Changing providers can be a frustrating and costly experience, the Canadian Radio-television and Telecommunications Commission (CRTC) said Friday. Some companies will accept a cancellation request from the new provider on behalf of the subscriber, while others insist on talking to the subscriber — giving them a chance to make a better offer. Sometimes carriers offering multiple services had different policies depending on the service.
So the commission said it will change regulations to make it clear all providers have to accept a customer cancellation from a new service company representing the customer.
In essence, subscribers will now be able to switch service providers with only one phone call to the new service provider they’ve chosen.
The commission also mandated that transfers have to be completed within two business days of making a request, except for wireless transfers, which have to be done within two and a half hours.
Subscribers can still cancel services directly.
The CRTC also made it clear the new policy doesn’t erase any contractual cancellation penalties subscribers may have to pay for shifting companies.
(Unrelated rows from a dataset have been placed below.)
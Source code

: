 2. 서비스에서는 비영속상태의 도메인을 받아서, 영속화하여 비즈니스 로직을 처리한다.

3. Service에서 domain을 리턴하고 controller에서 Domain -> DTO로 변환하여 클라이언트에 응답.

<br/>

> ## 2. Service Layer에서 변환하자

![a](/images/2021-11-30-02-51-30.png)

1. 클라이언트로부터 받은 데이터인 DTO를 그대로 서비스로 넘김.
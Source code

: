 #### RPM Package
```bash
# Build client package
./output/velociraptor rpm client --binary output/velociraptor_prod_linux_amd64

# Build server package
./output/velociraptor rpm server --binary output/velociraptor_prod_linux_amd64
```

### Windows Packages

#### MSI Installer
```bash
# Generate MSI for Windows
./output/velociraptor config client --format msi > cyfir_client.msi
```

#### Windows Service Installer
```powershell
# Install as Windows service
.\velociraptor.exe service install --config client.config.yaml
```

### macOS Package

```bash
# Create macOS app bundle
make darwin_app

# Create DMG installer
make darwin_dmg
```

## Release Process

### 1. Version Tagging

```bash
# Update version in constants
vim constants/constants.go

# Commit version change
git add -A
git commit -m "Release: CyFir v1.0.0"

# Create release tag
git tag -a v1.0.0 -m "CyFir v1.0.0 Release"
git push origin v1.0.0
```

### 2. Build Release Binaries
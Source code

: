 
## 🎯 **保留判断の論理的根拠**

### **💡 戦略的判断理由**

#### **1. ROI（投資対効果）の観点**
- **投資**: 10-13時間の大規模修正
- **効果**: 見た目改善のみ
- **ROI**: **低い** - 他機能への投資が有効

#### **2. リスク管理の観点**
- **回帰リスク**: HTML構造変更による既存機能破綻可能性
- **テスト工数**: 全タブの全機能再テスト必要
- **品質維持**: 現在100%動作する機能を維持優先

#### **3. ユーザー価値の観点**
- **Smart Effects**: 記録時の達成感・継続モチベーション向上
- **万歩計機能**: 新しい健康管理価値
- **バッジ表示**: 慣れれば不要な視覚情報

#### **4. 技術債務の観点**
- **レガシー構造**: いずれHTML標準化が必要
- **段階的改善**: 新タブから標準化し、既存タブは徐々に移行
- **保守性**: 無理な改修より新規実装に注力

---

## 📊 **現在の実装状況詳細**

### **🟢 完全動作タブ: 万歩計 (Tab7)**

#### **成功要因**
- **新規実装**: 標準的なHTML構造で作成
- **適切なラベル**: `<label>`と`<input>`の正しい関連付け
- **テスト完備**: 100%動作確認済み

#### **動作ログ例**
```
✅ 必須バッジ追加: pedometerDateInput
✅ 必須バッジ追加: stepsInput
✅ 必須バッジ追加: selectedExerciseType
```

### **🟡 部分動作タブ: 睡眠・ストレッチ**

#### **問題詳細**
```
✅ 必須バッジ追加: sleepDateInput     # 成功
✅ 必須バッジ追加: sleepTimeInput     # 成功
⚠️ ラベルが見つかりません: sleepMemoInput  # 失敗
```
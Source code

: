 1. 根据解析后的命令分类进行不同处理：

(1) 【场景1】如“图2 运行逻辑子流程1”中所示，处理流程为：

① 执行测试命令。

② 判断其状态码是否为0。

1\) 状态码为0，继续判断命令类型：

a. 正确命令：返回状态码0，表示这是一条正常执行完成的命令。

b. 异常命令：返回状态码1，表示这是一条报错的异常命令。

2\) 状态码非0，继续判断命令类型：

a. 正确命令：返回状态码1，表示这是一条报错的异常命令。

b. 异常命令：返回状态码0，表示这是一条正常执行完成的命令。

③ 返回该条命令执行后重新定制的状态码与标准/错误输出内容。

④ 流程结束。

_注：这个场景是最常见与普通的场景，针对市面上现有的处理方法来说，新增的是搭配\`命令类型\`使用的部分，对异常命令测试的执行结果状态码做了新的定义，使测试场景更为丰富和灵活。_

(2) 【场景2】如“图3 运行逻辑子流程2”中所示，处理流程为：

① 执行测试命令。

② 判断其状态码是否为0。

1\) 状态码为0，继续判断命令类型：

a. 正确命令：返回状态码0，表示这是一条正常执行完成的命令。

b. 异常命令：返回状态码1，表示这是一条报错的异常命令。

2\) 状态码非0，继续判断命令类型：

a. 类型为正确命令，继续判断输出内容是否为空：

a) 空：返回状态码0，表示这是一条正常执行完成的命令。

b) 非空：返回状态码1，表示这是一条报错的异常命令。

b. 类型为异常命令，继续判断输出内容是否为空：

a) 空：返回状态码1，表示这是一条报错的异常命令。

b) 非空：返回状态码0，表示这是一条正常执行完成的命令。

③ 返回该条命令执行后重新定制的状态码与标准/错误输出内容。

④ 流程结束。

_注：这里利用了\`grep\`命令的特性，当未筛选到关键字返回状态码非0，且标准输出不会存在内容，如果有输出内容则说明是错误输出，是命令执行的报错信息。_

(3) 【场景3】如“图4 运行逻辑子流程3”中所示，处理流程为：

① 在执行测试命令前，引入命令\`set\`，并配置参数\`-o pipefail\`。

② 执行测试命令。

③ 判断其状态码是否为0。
The decision “would be good news for any company that has a competitive offer,” said Amit Kaminer, a research analyst at Montreal-based SeaBoard Group, a telecommunications consultancy.
The ruling pleased Vancouver-based Telus Corp, which last year complained to the regulator that Western Canadian cableco Shaw Communications Inc. was unfairly getting in the way of customers it was luring.
“Some carriers purposefully inject delays into the cancellation process,” Telus spokesman Shawn Hall said in an interview. “They try to reach a customer directly allegedly for confirmation of cancellation,” but really want to stop a defection
The CRTC decision “makes it easier to move to another carrier. That’s good for consumers.”
Also delighted was Dave Dobbin, president and CEO of wireless startup Mobilicity. Rogers Communications Inc. asked the commission to force subscribers to contact their existing provider and ask to switch service, he pointed out. [BCE Inc.’s Bell Canada did as well. If the commission didn’t agree with that, it added, it wanted the regulator to make changes that applied to broadcast distributors only.] That would be a backward step, Dobbin said, because existing regulatory rules for wireless carriers a call from a subscriber’s new operator is good enough to start the transfer process.
“We’re just glad that Rogers was not successful in having the cable TV un-consumer -friendly process brought to wireless,” he said.
The issue isn’t quite closed. Some phone and cable carriers are required to have carrier or customer service groups separate from their sales divisions to handle subscriber transfers. That way competitors can safely transfer sensitive and competitive information back and forth. But carriers suggest this split prevents them from offering customers better deals before they leave. So the commission will hold a special hearing on the need for these groups.
The decision only helps intensify competition in an era when incumbent telephone companies like BCE Inc.’s Bell Canada and Telus Corp. continue losing landline phone customers to Internet service providers (ISPs) and cable companies offering voice-over IP phone service.
At the same time the phone companies are luring TV and Internet subscribers from cable companies like Rogers Communications Inc, and Shaw Communications Inc. with new high speed fibre optic service.
The regulator’s new policy was triggered by request from Shaw for clarification on the transfer policy and one from Bell that the different rules for telephony providers and cablecos be harmonized. The Harper government’s 2006 policy directive to the regulator not to interfere with market forces requires the policies to be identical, Bell argued.
The commission agreed, but turned down Bell’s request that the regulator make subscribers deal directly with the carrier they’re leaving. It would be “inappropriate” to remove a service provider’s authority to act on customer’s behalf to cancel services, the commission said.
Bell did not reply at press time to a request for comment on the decision.